_TASK DESCRIPTION_: What you give back should match the listing word for word.

Start of Block

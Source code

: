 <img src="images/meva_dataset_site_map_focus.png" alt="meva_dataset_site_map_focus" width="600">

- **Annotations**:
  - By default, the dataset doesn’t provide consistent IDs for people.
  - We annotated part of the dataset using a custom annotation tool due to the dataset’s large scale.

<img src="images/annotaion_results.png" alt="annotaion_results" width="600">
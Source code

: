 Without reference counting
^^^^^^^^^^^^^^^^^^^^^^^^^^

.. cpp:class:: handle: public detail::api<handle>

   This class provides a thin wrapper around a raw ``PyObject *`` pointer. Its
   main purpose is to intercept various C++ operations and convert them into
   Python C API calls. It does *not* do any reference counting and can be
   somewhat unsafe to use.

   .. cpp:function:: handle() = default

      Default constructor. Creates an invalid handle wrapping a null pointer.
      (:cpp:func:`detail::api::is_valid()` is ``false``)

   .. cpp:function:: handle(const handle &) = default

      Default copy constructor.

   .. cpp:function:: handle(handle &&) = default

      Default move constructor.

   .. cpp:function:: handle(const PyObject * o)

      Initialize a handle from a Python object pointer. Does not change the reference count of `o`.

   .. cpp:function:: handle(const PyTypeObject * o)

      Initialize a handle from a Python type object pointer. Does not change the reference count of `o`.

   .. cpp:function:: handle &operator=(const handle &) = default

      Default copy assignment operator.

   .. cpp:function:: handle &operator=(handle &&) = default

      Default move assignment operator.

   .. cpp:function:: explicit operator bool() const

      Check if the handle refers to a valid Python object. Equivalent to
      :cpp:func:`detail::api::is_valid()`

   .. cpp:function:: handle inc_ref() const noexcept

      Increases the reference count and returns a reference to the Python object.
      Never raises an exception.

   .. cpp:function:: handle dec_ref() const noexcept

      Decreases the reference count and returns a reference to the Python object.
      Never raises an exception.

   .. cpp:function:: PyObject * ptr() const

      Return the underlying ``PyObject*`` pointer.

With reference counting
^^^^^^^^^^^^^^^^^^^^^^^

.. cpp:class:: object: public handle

End of Block

_OUTPUT OF THE EXERCISE_:
Source code

: <img src="images/meva_dataset_site_map_focus.png" alt="meva_dataset_site_map_focus" width="600">

- **Annotations**:
  - By default, the dataset doesn’t provide consistent IDs for people.
  - We annotated part of the dataset using a custom annotation tool due to the dataset’s large scale.

<img src="images/annotaion_results.png" alt="annotaion_results" width="600">
Source code

: Without reference counting
^^^^^^^^^^^^^^^^^^^^^^^^^^

.. cpp:class:: handle: public detail::api<handle>

   This class provides a thin wrapper around a raw ``PyObject *`` pointer. Its
   main purpose is to intercept various C++ operations and convert them into
   Python C API calls. It does *not* do any reference counting and can be
   somewhat unsafe to use.

   .. cpp:function:: handle() = default

      Default constructor. Creates an invalid handle wrapping a null pointer.
      (:cpp:func:`detail::api::is_valid()` is ``false``)

   .. cpp:function:: handle(const handle &) = default

      Default copy constructor.

   .. cpp:function:: handle(handle &&) = default

      Default move constructor.

   .. cpp:function:: handle(const PyObject * o)

      Initialize a handle from a Python object pointer. Does not change the reference count of `o`.

   .. cpp:function:: handle(const PyTypeObject * o)

      Initialize a handle from a Python type object pointer. Does not change the reference count of `o`.

   .. cpp:function:: handle &operator=(const handle &) = default

      Default copy assignment operator.

   .. cpp:function:: handle &operator=(handle &&) = default

      Default move assignment operator.

   .. cpp:function:: explicit operator bool() const

      Check if the handle refers to a valid Python object. Equivalent to
      :cpp:func:`detail::api::is_valid()`

   .. cpp:function:: handle inc_ref() const noexcept

      Increases the reference count and returns a reference to the Python object.
      Never raises an exception.

   .. cpp:function:: handle dec_ref() const noexcept

      Decreases the reference count and returns a reference to the Python object.
      Never raises an exception.

   .. cpp:function:: PyObject * ptr() const

      Return the underlying ``PyObject*`` pointer.

With reference counting
^^^^^^^^^^^^^^^^^^^^^^^

.. cpp:class:: object: public handle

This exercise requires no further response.